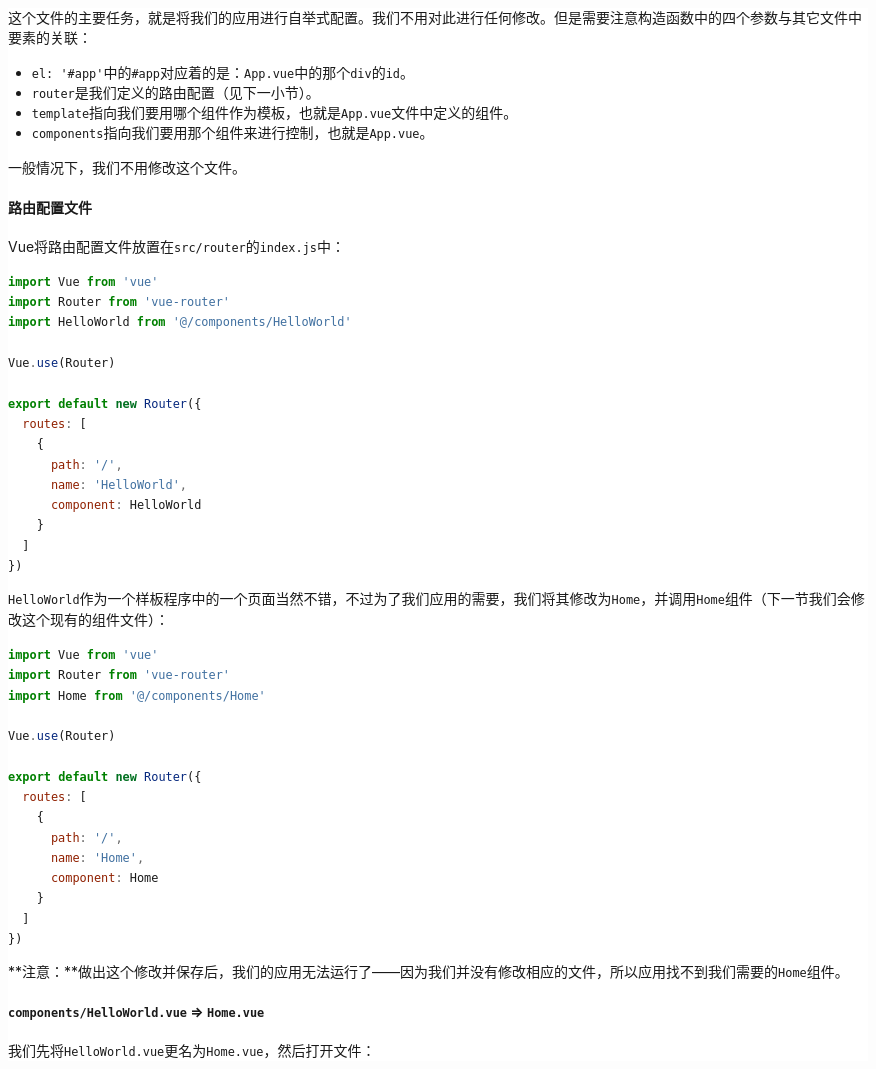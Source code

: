 这个文件的主要任务，就是将我们的应用进行自举式配置。我们不用对此进行任何修改。但是需要注意构造函数中的四个参数与其它文件中要素的关联：

  * `el: '#app'`中的`#app`对应着的是：`App.vue`中的那个`div`的`id`。
  * `router`是我们定义的路由配置（见下一小节）。
  * `template`指向我们要用哪个组件作为模板，也就是`App.vue`文件中定义的组件。
  * `components`指向我们要用那个组件来进行控制，也就是`App.vue`。

一般情况下，我们不用修改这个文件。

#### 路由配置文件

Vue将路由配置文件放置在`src/router`的`index.js`中：

```javascript
import Vue from 'vue'
import Router from 'vue-router'
import HelloWorld from '@/components/HelloWorld'

Vue.use(Router)

export default new Router({
  routes: [
    {
      path: '/',
      name: 'HelloWorld',
      component: HelloWorld
    }
  ]
}) 
```

`HelloWorld`作为一个样板程序中的一个页面当然不错，不过为了我们应用的需要，我们将其修改为`Home`，并调用`Home`组件（下一节我们会修改这个现有的组件文件）：

```javascript
import Vue from 'vue'
import Router from 'vue-router'
import Home from '@/components/Home'

Vue.use(Router)

export default new Router({
  routes: [
    {
      path: '/',
      name: 'Home',
      component: Home
    }
  ]
})
```

**注意：**做出这个修改并保存后，我们的应用无法运行了——因为我们并没有修改相应的文件，所以应用找不到我们需要的`Home`组件。

#### `components/HelloWorld.vue` => `Home.vue`

我们先将`HelloWorld.vue`更名为`Home.vue`，然后打开文件：
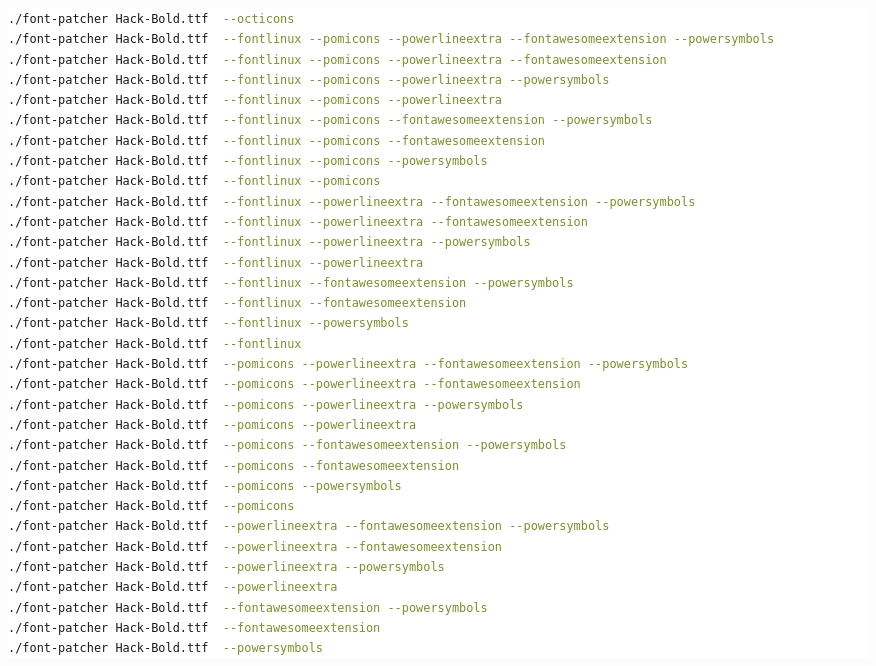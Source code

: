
 ```sh
./font-patcher Hack-Bold.ttf  --octicons
./font-patcher Hack-Bold.ttf  --fontlinux --pomicons --powerlineextra --fontawesomeextension --powersymbols
./font-patcher Hack-Bold.ttf  --fontlinux --pomicons --powerlineextra --fontawesomeextension
./font-patcher Hack-Bold.ttf  --fontlinux --pomicons --powerlineextra --powersymbols
./font-patcher Hack-Bold.ttf  --fontlinux --pomicons --powerlineextra
./font-patcher Hack-Bold.ttf  --fontlinux --pomicons --fontawesomeextension --powersymbols
./font-patcher Hack-Bold.ttf  --fontlinux --pomicons --fontawesomeextension
./font-patcher Hack-Bold.ttf  --fontlinux --pomicons --powersymbols
./font-patcher Hack-Bold.ttf  --fontlinux --pomicons
./font-patcher Hack-Bold.ttf  --fontlinux --powerlineextra --fontawesomeextension --powersymbols
./font-patcher Hack-Bold.ttf  --fontlinux --powerlineextra --fontawesomeextension
./font-patcher Hack-Bold.ttf  --fontlinux --powerlineextra --powersymbols
./font-patcher Hack-Bold.ttf  --fontlinux --powerlineextra
./font-patcher Hack-Bold.ttf  --fontlinux --fontawesomeextension --powersymbols
./font-patcher Hack-Bold.ttf  --fontlinux --fontawesomeextension
./font-patcher Hack-Bold.ttf  --fontlinux --powersymbols
./font-patcher Hack-Bold.ttf  --fontlinux
./font-patcher Hack-Bold.ttf  --pomicons --powerlineextra --fontawesomeextension --powersymbols
./font-patcher Hack-Bold.ttf  --pomicons --powerlineextra --fontawesomeextension
./font-patcher Hack-Bold.ttf  --pomicons --powerlineextra --powersymbols
./font-patcher Hack-Bold.ttf  --pomicons --powerlineextra
./font-patcher Hack-Bold.ttf  --pomicons --fontawesomeextension --powersymbols
./font-patcher Hack-Bold.ttf  --pomicons --fontawesomeextension
./font-patcher Hack-Bold.ttf  --pomicons --powersymbols
./font-patcher Hack-Bold.ttf  --pomicons
./font-patcher Hack-Bold.ttf  --powerlineextra --fontawesomeextension --powersymbols
./font-patcher Hack-Bold.ttf  --powerlineextra --fontawesomeextension
./font-patcher Hack-Bold.ttf  --powerlineextra --powersymbols
./font-patcher Hack-Bold.ttf  --powerlineextra
./font-patcher Hack-Bold.ttf  --fontawesomeextension --powersymbols
./font-patcher Hack-Bold.ttf  --fontawesomeextension
./font-patcher Hack-Bold.ttf  --powersymbols
```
════
YOUR INSTRUCTIONS: Give the data above again, exactly and completely. No pictures go in.

SOLUTION BELOW:
Source code

: 这个文件的主要任务，就是将我们的应用进行自举式配置。我们不用对此进行任何修改。但是需要注意构造函数中的四个参数与其它文件中要素的关联：

  * `el: '#app'`中的`#app`对应着的是：`App.vue`中的那个`div`的`id`。
  * `router`是我们定义的路由配置（见下一小节）。
  * `template`指向我们要用哪个组件作为模板，也就是`App.vue`文件中定义的组件。
  * `components`指向我们要用那个组件来进行控制，也就是`App.vue`。

一般情况下，我们不用修改这个文件。

#### 路由配置文件

Vue将路由配置文件放置在`src/router`的`index.js`中：

```javascript
import Vue from 'vue'
import Router from 'vue-router'
import HelloWorld from '@/components/HelloWorld'

Vue.use(Router)

export default new Router({
  routes: [
    {
      path: '/',
      name: 'HelloWorld',
      component: HelloWorld
    }
  ]
}) 
```

`HelloWorld`作为一个样板程序中的一个页面当然不错，不过为了我们应用的需要，我们将其修改为`Home`，并调用`Home`组件（下一节我们会修改这个现有的组件文件）：

```javascript
import Vue from 'vue'
import Router from 'vue-router'
import Home from '@/components/Home'

Vue.use(Router)

export default new Router({
  routes: [
    {
      path: '/',
      name: 'Home',
      component: Home
    }
  ]
})
```

**注意：**做出这个修改并保存后，我们的应用无法运行了——因为我们并没有修改相应的文件，所以应用找不到我们需要的`Home`组件。

#### `components/HelloWorld.vue` => `Home.vue`

我们先将`HelloWorld.vue`更名为`Home.vue`，然后打开文件：
Source code

:
 ```sh
./font-patcher Hack-Bold.ttf  --octicons
./font-patcher Hack-Bold.ttf  --fontlinux --pomicons --powerlineextra --fontawesomeextension --powersymbols
./font-patcher Hack-Bold.ttf  --fontlinux --pomicons --powerlineextra --fontawesomeextension
./font-patcher Hack-Bold.ttf  --fontlinux --pomicons --powerlineextra --powersymbols
./font-patcher Hack-Bold.ttf  --fontlinux --pomicons --powerlineextra
./font-patcher Hack-Bold.ttf  --fontlinux --pomicons --fontawesomeextension --powersymbols
./font-patcher Hack-Bold.ttf  --fontlinux --pomicons --fontawesomeextension
./font-patcher Hack-Bold.ttf  --fontlinux --pomicons --powersymbols
./font-patcher Hack-Bold.ttf  --fontlinux --pomicons
./font-patcher Hack-Bold.ttf  --fontlinux --powerlineextra --fontawesomeextension --powersymbols
./font-patcher Hack-Bold.ttf  --fontlinux --powerlineextra --fontawesomeextension
./font-patcher Hack-Bold.ttf  --fontlinux --powerlineextra --powersymbols
./font-patcher Hack-Bold.ttf  --fontlinux --powerlineextra
./font-patcher Hack-Bold.ttf  --fontlinux --fontawesomeextension --powersymbols
./font-patcher Hack-Bold.ttf  --fontlinux --fontawesomeextension
./font-patcher Hack-Bold.ttf  --fontlinux --powersymbols
./font-patcher Hack-Bold.ttf  --fontlinux
./font-patcher Hack-Bold.ttf  --pomicons --powerlineextra --fontawesomeextension --powersymbols
./font-patcher Hack-Bold.ttf  --pomicons --powerlineextra --fontawesomeextension
./font-patcher Hack-Bold.ttf  --pomicons --powerlineextra --powersymbols
./font-patcher Hack-Bold.ttf  --pomicons --powerlineextra
./font-patcher Hack-Bold.ttf  --pomicons --fontawesomeextension --powersymbols
./font-patcher Hack-Bold.ttf  --pomicons --fontawesomeextension
./font-patcher Hack-Bold.ttf  --pomicons --powersymbols
./font-patcher Hack-Bold.ttf  --pomicons
./font-patcher Hack-Bold.ttf  --powerlineextra --fontawesomeextension --powersymbols
./font-patcher Hack-Bold.ttf  --powerlineextra --fontawesomeextension
./font-patcher Hack-Bold.ttf  --powerlineextra --powersymbols
./font-patcher Hack-Bold.ttf  --powerlineextra
./font-patcher Hack-Bold.ttf  --fontawesomeextension --powersymbols
./font-patcher Hack-Bold.ttf  --fontawesomeextension
./font-patcher Hack-Bold.ttf  --powersymbols
```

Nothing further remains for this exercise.